Stack Overflow Asked by Fahad Rana on September 6, 2020
We are trying to read large number of XML’s and run Xquery on them in pyspark for example books xml. We are using spark-xml-utils library.
reference answer: Calling scala code in pyspark for XSLT transformations
The definition of xquery processor where xquery is the string of xquery:
proc = sc._jvm.com.elsevier.spark_xml_utils.xquery.XQueryProcessor.getInstance(xquery)
We are reading the files in a directory using:
sc.wholeTextFiles("xmls/test_files")
This gives us an RDD containing all the files as a list of tuples:
[ (Filename1,FileContentAsAString), (Filename2,File2ContentAsAString) ]
The xquery evaluates and gives us results if we run on the string (FileContentAsAString)
whole_files = sc.wholeTextFiles("xmls/test_files").collect()
proc.evaluate(whole_files[1][1])
# Prints proper xquery result for that file
Problem:
If we try to run proc.evaluate() on the RDD using lambda function, it is failing.
test_file = sc.wholeTextFiles("xmls/test_files")
test_file.map(lambda x: proc.evaluate(x[1])).collect()
# Should give us a list of xquery results
Error:
PicklingError: Could not serialize object: TypeError: can't pickle _thread.RLock objects
These functions work somehow but not the evaluate above:
Print the content xquery is applied on
test_file.map(lambda x: x[1]).collect()
# Outputs the content. if x[0], gives us the list of filenames
Return the len of characters in the contents
test_file.map(lambda x: len(x[1])).collect()
# Output: [15274, 13689, 13696]
Books example for reference:
books_xquery = """for $x in /bookstore/book
where $x/price>30
return $x/title/data()"""
proc_books = sc._jvm.com.elsevier.spark_xml_utils.xquery.XQueryProcessor.getInstance(books_xquery)
books_xml = sc.wholeTextFiles("xmls/books.xml")
books_xml.map(lambda x: proc_books.evaluate(x[1])).collect()
# Error
# I can share the stacktrace if you guys want
Unfortunately it is not possible to call a Java/Scala library directly within a map call from Python code. This answer gives a good explanation why there is no easy way to do this. In short the reason is that the Py4J gateway (which is necessary to "translate" the Python calls into the JVM world) only lives on the driver node while the map calls that you are trying to execute are running on the executor nodes.
One way around that problem would be to wrap the XQuery function in a Scala UDF (explained here), but it still would be necessary to write a few lines of Scala code.
EDIT: If you are able to switch from XQuery to XPath, a probably easier option is to change the (XPath) library.
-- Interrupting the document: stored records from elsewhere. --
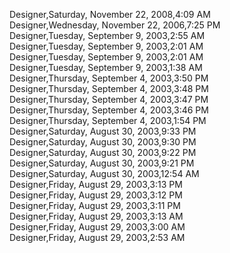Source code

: ﻿Designer,Saturday, November 22, 2008,4:09 AM  Designer,Wednesday, November 22, 2006,7:25 PM  Designer,Tuesday, September 9, 2003,2:55 AM  Designer,Tuesday, September 9, 2003,2:01 AM  Designer,Tuesday, September 9, 2003,2:01 AM  Designer,Tuesday, September 9, 2003,1:38 AM  Designer,Thursday, September 4, 2003,3:50 PM  Designer,Thursday, September 4, 2003,3:48 PM  Designer,Thursday, September 4, 2003,3:47 PM  Designer,Thursday, September 4, 2003,3:46 PM  Designer,Thursday, September 4, 2003,1:54 PM  Designer,Saturday, August 30, 2003,9:33 PM  Designer,Saturday, August 30, 2003,9:30 PM  Designer,Saturday, August 30, 2003,9:22 PM  Designer,Saturday, August 30, 2003,9:21 PM  Designer,Saturday, August 30, 2003,12:54 AM  Designer,Friday, August 29, 2003,3:13 PM  Designer,Friday, August 29, 2003,3:12 PM  Designer,Friday, August 29, 2003,3:11 PM  Designer,Friday, August 29, 2003,3:13 AM  Designer,Friday, August 29, 2003,3:00 AM  Designer,Friday, August 29, 2003,2:53 AM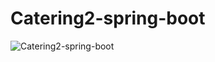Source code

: # Catering2-spring-boot
![Catering2-spring-boot](https://github.com/LNawrocki/Catering2-spring-boot/blob/master/2023-10-15_13-26-03.gif)
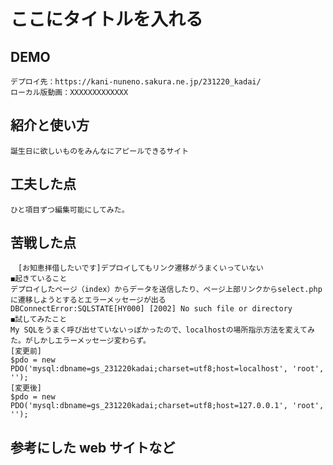 # ここにタイトルを入れる

## DEMO

    デプロイ先：https://kani-nuneno.sakura.ne.jp/231220_kadai/
    ローカル版動画：XXXXXXXXXXXXX

## 紹介と使い方

    誕生日に欲しいものをみんなにアピールできるサイト

## 工夫した点

    ひと項目ずつ編集可能にしてみた。
    

## 苦戦した点

    　[お知恵拝借したいです]デプロイしてもリンク遷移がうまくいっていない
    ◼︎起きていること
    デプロイしたページ（index）からデータを送信したり、ページ上部リンクからselect.phpに遷移しようとするとエラーメッセージが出る
    DBConnectError:SQLSTATE[HY000] [2002] No such file or directory
    ◼︎試してみたこと
    My SQLをうまく呼び出せていないっぽかったので、localhostの場所指示方法を変えてみた。がしかしエラーメッセージ変わらず。
    [変更前]
    $pdo = new PDO('mysql:dbname=gs_231220kadai;charset=utf8;host=localhost', 'root', '');
    [変更後]
    $pdo = new PDO('mysql:dbname=gs_231220kadai;charset=utf8;host=127.0.0.1', 'root', '');



## 参考にした web サイトなど


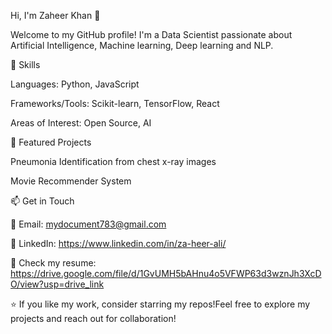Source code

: Hi, I'm Zaheer Khan 👋

Welcome to my GitHub profile! I'm a Data Scientist passionate about Artificial Intelligence, Machine learning, Deep learning and NLP.


🔧 Skills

Languages: Python, JavaScript

Frameworks/Tools: Scikit-learn, TensorFlow, React

Areas of Interest: Open Source, AI


🌟 Featured Projects

Pneumonia Identification from chest x-ray images

Movie Recommender System


📫 Get in Touch

📧 Email: mydocument783@gmail.com

💼 LinkedIn: https://www.linkedin.com/in/za-heer-ali/

📄 Check my resume: https://drive.google.com/file/d/1GvUMH5bAHnu4o5VFWP63d3wznJh3XcDO/view?usp=drive_link


⭐️ If you like my work, consider starring my repos!Feel free to explore my projects and reach out for collaboration!
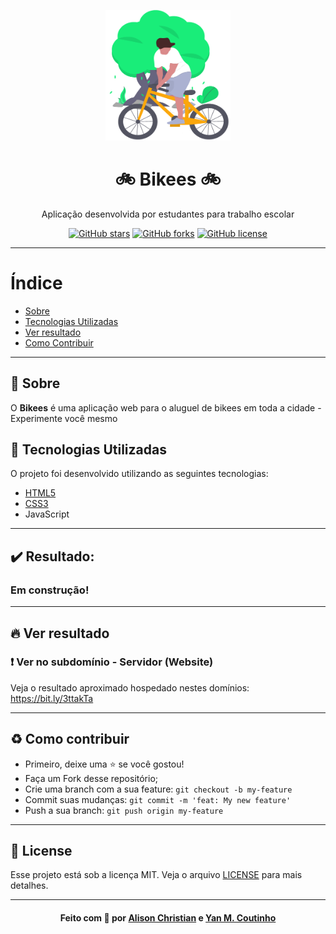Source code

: <p align="center">
    <img alt="Logo" title="#logo" width="200px" src="./docs/media/img/left-image.png">
    <br>
</p>
<h1 align="center"><strong> 🚲 Bikees 🚲</strong></h1>
<p align="center">Aplicação desenvolvida por estudantes para trabalho escolar</p>

<p align="center">
  <a href="https://github.com/YanMCoutinho/Projeto-Bikees/stargazers"><img alt="GitHub stars" src="https://img.shields.io/github/stars/YanMCoutinho/Projeto-Bikees"></a>
  <space> <space>
  <a href="https://github.com/YanMCoutinho/Projeto-Bikees/network"><img alt="GitHub forks" src="https://img.shields.io/github/forks/YanMCoutinho/Projeto-Bikees"></a>
  <space> <space>
  <a href="https://github.com/YanMCoutinho/Projeto-Bikees/blob/main/LICENSE"><img alt="GitHub license" src="https://img.shields.io/github/license/YanMCoutinho/Projeto-Bikees"></a>
</p>

---

# Índice

- [Sobre](#sobre)
- [Tecnologias Utilizadas](#tecnologias-utilizadas)
- [Ver resultado](#como-usar)
- [Como Contribuir](#como-contribuir)

<a id="sobre"></a>

---

## :bookmark: Sobre

O <strong>Bikees</strong> é uma aplicação web para o aluguel de bikees em toda a cidade - Experimente você mesmo

## :rocket: Tecnologias Utilizadas

O projeto foi desenvolvido utilizando as seguintes tecnologias:

- [HTML5](https://developer.mozilla.org/pt-BR/docs/Web/Guide/HTML/HTML5)
- [CSS3](https://developer.mozilla.org/pt-BR/docs/Web/CSS)
- <a href="https://developer.mozilla.org/pt-BR/docs/Web/JavaScript)
JavaScript" style="text-decoration:none" > JavaScript </a>

---

## :heavy_check_mark: Resultado:

<h3>
Em construção!
</h3>

---

## :fire: Ver resultado


### :exclamation: Ver no subdomínio - Servidor (Website)
Veja o resultado aproximado hospedado nestes domínios:
https://bit.ly/3ttakTa

---

## :recycle: Como contribuir
- Primeiro, deixe uma ⭐ se você gostou!
- Faça um Fork desse repositório;
- Crie uma branch com a sua feature: `git checkout -b my-feature`
- Commit suas mudanças: `git commit -m 'feat: My new feature'`
- Push a sua branch: `git push origin my-feature`

---

## :memo: License

Esse projeto está sob a licença MIT. Veja o arquivo [LICENSE](LICENSE.md) para mais detalhes.

---

<h4 align="center">
    Feito com 💜 por <a href="https://www.linkedin.com/in/alisonchs" target="_blank">Alison Christian</a> 
    e <a href="https://github.com/YanMCoutinho">Yan M. Coutinho</a>
</h4>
ElementTree is an XML libary written in Python and also XPath.
The code
xmls = spark.sparkContext.wholeTextFiles("xmls/test_files")
import xml.etree.ElementTree as ET
xpathquery = "...your query..."
xmls.flatMap(lambda x: ET.fromstring(x[1]).findall(xpathquery))
.map(lambda x: x.text)
.foreach(print)
would print all results of running the xpathquery
against all documents loaded from the directory xmls/test_files
.
At first a flatMap is used as the findall call returns a list of all matching elements within each document. By using flatMap
this list is flattened (the result might contain more than one element per file). In the second map
call the elements are mapped to their text in order to get a readable output.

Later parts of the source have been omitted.